Thursday, July 21, 2011

800-53 Appendix J - Privacy Controls

I feel like I need to say something about the latest addition to my favorite document.

Redundant and unnecessary springs to mind. While new words may be used to talk about the same things, the bottom line is the same as it always is: limit what you collect and then protect it with in the budget constraints you have.

Below is the text of an email I have sent to a number of my customers (as they pay my opinion on such things).

Subject: NIST 800-53 Rev 4
NIST is projecting a release of an updated 800-53 in December. At this time, the only thing that is changing is the addition of Appendix J. Appendix J provide 23 new controls related privacy data protection.

After a quick review, I do not believe that we are in any danger of having to implement something new as far as technology. However, we may need to go through the exercise of updating our documentation to add these new controls (should decide to adopt them).

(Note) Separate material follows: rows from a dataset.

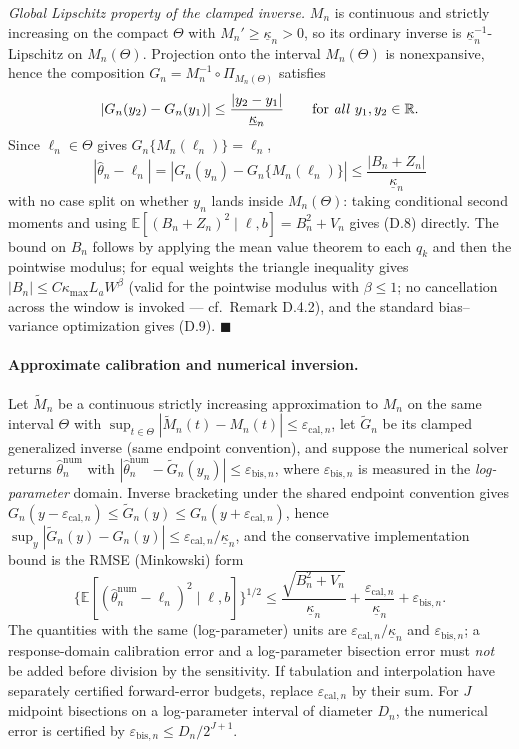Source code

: \emph{Global Lipschitz property of the clamped inverse.} $M_n$ is continuous and strictly increasing on the compact $\Theta$ with $M_n'\ge\underline\kappa_n>0$, so its ordinary inverse is $\underline\kappa_n^{-1}$-Lipschitz on $M_n(\Theta)$. Projection onto the interval $M_n(\Theta)$ is nonexpansive, hence the composition $G_n=M_n^{-1}\circ\Pi_{M_n(\Theta)}$ satisfies
\[
|G_n(y_2)-G_n(y_1)|\le\frac{|y_2-y_1|}{\underline\kappa_n}
\qquad\text{for \emph{all} }y_1,y_2\in\mathbb R .
\]
Since $\ell_n\in\Theta$ gives $G_n\{M_n(\ell_n)\}=\ell_n$,
\[
|\hat\theta_n-\ell_n|=|G_n(y_n)-G_n\{M_n(\ell_n)\}|
\le\frac{|B_n+Z_n|}{\underline\kappa_n}
\]
with no case split on whether $y_n$ lands inside $M_n(\Theta)$: taking conditional second moments and using $\mathbb E[(B_n+Z_n)^2\mid\ell,b]=B_n^2+V_n$ gives (D.8) directly. The bound on $B_n$ follows by applying the mean value theorem to each $q_k$ and then the pointwise modulus; for equal weights the triangle inequality gives $|B_n|\le C\kappa_{\max}L_aW^{\beta}$ (valid for the pointwise modulus with $\beta\le1$; no cancellation across the window is invoked --- cf.\ Remark D.4.2), and the standard bias--variance optimization gives (D.9). \hfill$\blacksquare$

\paragraph{Approximate calibration and numerical inversion.} Let $\widetilde M_n$ be a continuous strictly increasing approximation to $M_n$ on the same interval $\Theta$ with
$\sup_{t\in\Theta}|\widetilde M_n(t)-M_n(t)|\le\varepsilon_{\mathrm{cal},n}$,
let $\widetilde G_n$ be its clamped generalized inverse (same endpoint convention), and suppose the numerical solver returns $\hat\theta_n^{\mathrm{num}}$ with $|\hat\theta_n^{\mathrm{num}}-\widetilde G_n(y_n)|\le\varepsilon_{\mathrm{bis},n}$, where $\varepsilon_{\mathrm{bis},n}$ is measured in the \emph{log-parameter} domain. Inverse bracketing under the shared endpoint convention gives $G_n(y-\varepsilon_{\mathrm{cal},n})\le\widetilde G_n(y)\le G_n(y+\varepsilon_{\mathrm{cal},n})$, hence $\sup_y|\widetilde G_n(y)-G_n(y)|\le\varepsilon_{\mathrm{cal},n}/\underline\kappa_n$, and the conservative implementation bound is the RMSE (Minkowski) form
\begin{equation}
\big\{\mathbb E[(\hat\theta_n^{\mathrm{num}}-\ell_n)^2\mid\ell,b]\big\}^{1/2}
\le\frac{\sqrt{B_n^2+V_n}}{\underline\kappa_n}
+\frac{\varepsilon_{\mathrm{cal},n}}{\underline\kappa_n}
+\varepsilon_{\mathrm{bis},n}.
\tag{D.8b}
\end{equation}
The quantities with the same (log-parameter) units are $\varepsilon_{\mathrm{cal},n}/\underline\kappa_n$ and $\varepsilon_{\mathrm{bis},n}$; a response-domain calibration error and a log-parameter bisection error must \emph{not} be added before division by the sensitivity. If tabulation and interpolation have separately certified forward-error budgets, replace $\varepsilon_{\mathrm{cal},n}$ by their sum. For $J$ midpoint bisections on a log-parameter interval of diameter $D_n$, the numerical error is certified by $\varepsilon_{\mathrm{bis},n}\le D_n/2^{J+1}$.

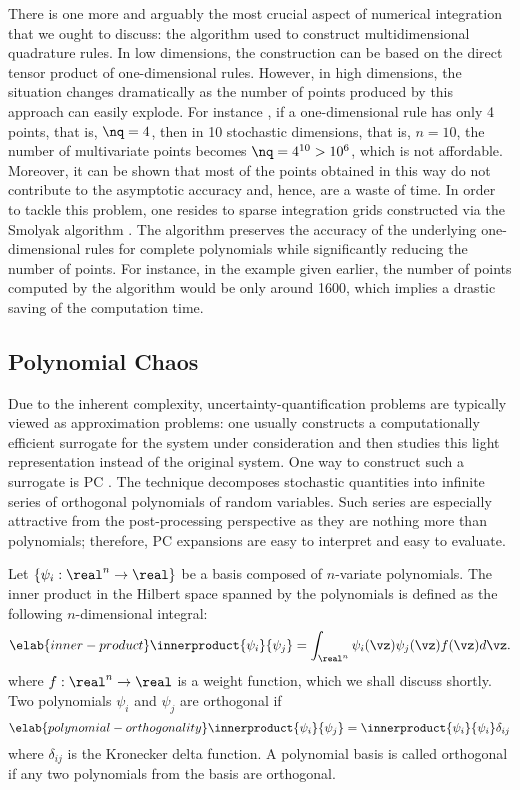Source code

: There is one more and arguably the most crucial aspect of numerical integration
that we ought to discuss: the algorithm used to construct multidimensional
quadrature rules. In low dimensions, the construction can be based on the direct
tensor product of one-dimensional rules. However, in high dimensions, the
situation changes dramatically as the number of points produced by this approach
can easily explode. For instance \cite{heiss2008}, if a one-dimensional rule has
only 4 points, that is, $\nq = 4$, then in 10 stochastic dimensions, that is, $n
= 10$, the number of multivariate points becomes $\nq = 4^{10} > 10^6$, which is
not affordable. Moreover, it can be shown that most of the points obtained in
this way do not contribute to the asymptotic accuracy and, hence, are a waste of
time. In order to tackle this problem, one resides to sparse integration grids
constructed via the Smolyak algorithm \cite{burkardt, eldred2008, heiss2008}.
The algorithm preserves the accuracy of the underlying one-dimensional rules for
complete polynomials while significantly reducing the number of points. For
instance, in the example given earlier, the number of points computed by the
algorithm would be only around 1600, which implies a drastic saving of the
computation time.

\subsection{Polynomial Chaos}

Due to the inherent complexity, uncertainty-quantification problems are
typically viewed as approximation problems: one usually constructs a
computationally efficient surrogate for the system under consideration and then
studies this light representation instead of the original system. One way to
construct such a surrogate is \ac{PC} \cite{xiu2010}. The technique decomposes
stochastic quantities into infinite series of orthogonal polynomials of random
variables. Such series are especially attractive from the post-processing
perspective as they are nothing more than polynomials; therefore, \ac{PC}
expansions are easy to interpret and easy to evaluate.

Let $\{ \psi_i: \real^n \to \real \}$ be a basis composed of $n$-variate
polynomials. The inner product in the Hilbert space spanned by the polynomials
is defined as the following $n$-dimensional integral:
\begin{equation} \elab{inner-product}
  \innerproduct{\psi_i}{\psi_j} = \int_{\real^n} \psi_i(\vz) \psi_j(\vz) f(\vz) d\vz.
\end{equation}
where $f: \real^n \to \real$ is a weight function, which we shall discuss
shortly. Two polynomials $\psi_i$ and $\psi_j$ are orthogonal if
\begin{equation} \elab{polynomial-orthogonality}
  \innerproduct{\psi_i}{\psi_j} = \innerproduct{\psi_i}{\psi_i} \delta_{ij}
\end{equation}
where $\delta_{ij}$ is the Kronecker delta function. A polynomial basis is
called orthogonal if any two polynomials from the basis are orthogonal.

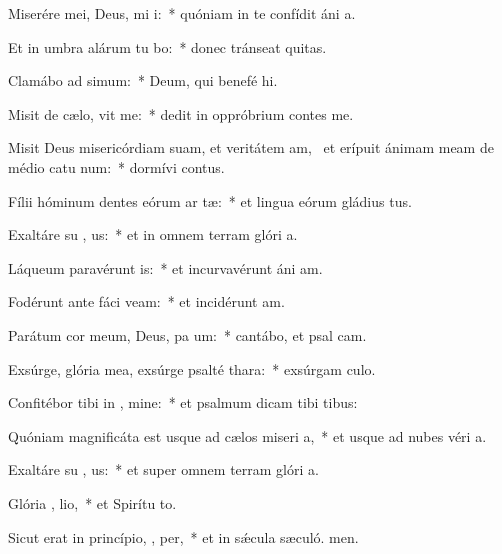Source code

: \item Miserére mei, Deus, mi i:~* quóniam in te confídit áni a.
\item Et in umbra alárum tu bo:~* donec tránseat quitas.
\item Clamábo ad  simum:~* Deum, qui benefé hi.
\item Misit de cælo,  vit me:~* dedit in oppróbrium contes me.
\item Misit Deus misericórdiam suam, et veritátem am,~\pscross{} et erípuit ánimam meam de médio catu num:~* dormívi contus.
\item Fílii hóminum dentes eórum ar  tæ:~* et lingua eórum gládius tus.
\item Exaltáre su , us:~* et in omnem terram glóri a.
\item Láqueum paravérunt  is:~* et incurvavérunt áni am.
\item Fodérunt ante fáci  veam:~* et incidérunt  am.
\item Parátum cor meum, Deus, pa  um:~* cantábo, et psal cam.
\item Exsúrge, glória mea, exsúrge psalté  thara:~* exsúrgam culo.
\item Confitébor tibi in , mine:~* et psalmum dicam tibi  tibus:
\item Quóniam magnificáta est usque ad cælos miseri a,~* et usque ad nubes véri a.
\item Exaltáre su , us:~* et super omnem terram glóri a.
\item Glória ,  lio,~* et Spirítu to.
\item Sicut erat in princípio,  ,  per,~* et in sǽcula sæculó. men.
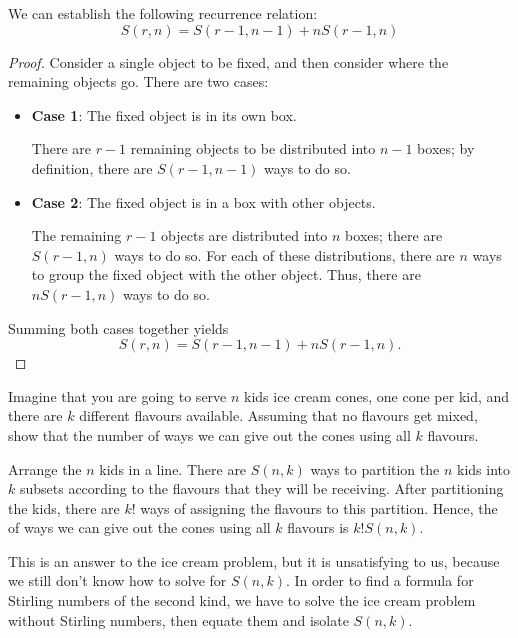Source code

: We can establish the following recurrence relation:
\begin{equation}
S(r,n)=S(r-1,n-1)+nS(r-1,n)
\end{equation}

\begin{proof}
Consider a single object to be fixed, and then consider where the remaining objects go. There are two cases:
\begin{itemize}
\item \textbf{Case 1}: The fixed object is in its own box.

There are $r-1$ remaining objects to be distributed into $n-1$ boxes; by definition, there are $S(r-1,n-1)$ ways to do so.

\item \textbf{Case 2}: The fixed object is in a box with other objects.

The remaining $r-1$ objects are distributed into $n$ boxes; there are $S(r-1,n)$ ways to do so. For each of these distributions, there are $n$ ways to group the fixed object with the other object. Thus, there are $nS(r-1,n)$ ways to do so.
\end{itemize}
Summing both cases together yields
\[S(r,n)=S(r-1,n-1)+nS(r-1,n).\]
\end{proof}

\begin{exercise}
Imagine that you are going to serve $n$ kids ice cream cones, one cone per kid, and there are $k$ different flavours available. Assuming that no flavours get mixed, show that the number of ways we can give out the cones using all $k$ flavours. 
\end{exercise}

\begin{solution}
Arrange the $n$ kids in a line. There are $S(n,k)$ ways to partition the $n$ kids into $k$ subsets according to the flavours that they will be receiving. After partitioning the kids, there are $k!$ ways of assigning the flavours to this partition. Hence, the of ways we can give out the cones using all $k$ flavours is $k!S(n,k)$.
\end{solution}

This is an answer to the ice cream problem, but it is unsatisfying to us, because we still don't know how to solve for $S(n,k)$. In order to find a formula for Stirling numbers of the second kind, we have to solve the ice cream problem without Stirling numbers, then equate them and isolate $S(n,k)$.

Attached is the draft of Appendix J for your review. Let me know if you have any questions.

-C

Of course, I attached the PDF for them - you can look at here: http://csrc.nist.gov/publications/drafts/800-53-Appdendix-J/IPDraft_800-53-privacy-appendix-J.pdf

I know that some organizations feel they need these new controls. The ones I work with are not those. If I am totally cynical about the whole thing; I think that this is a way for some people to check more boxes to say how awesome they are OR for someone to justify spending more money on technology that should already be in place.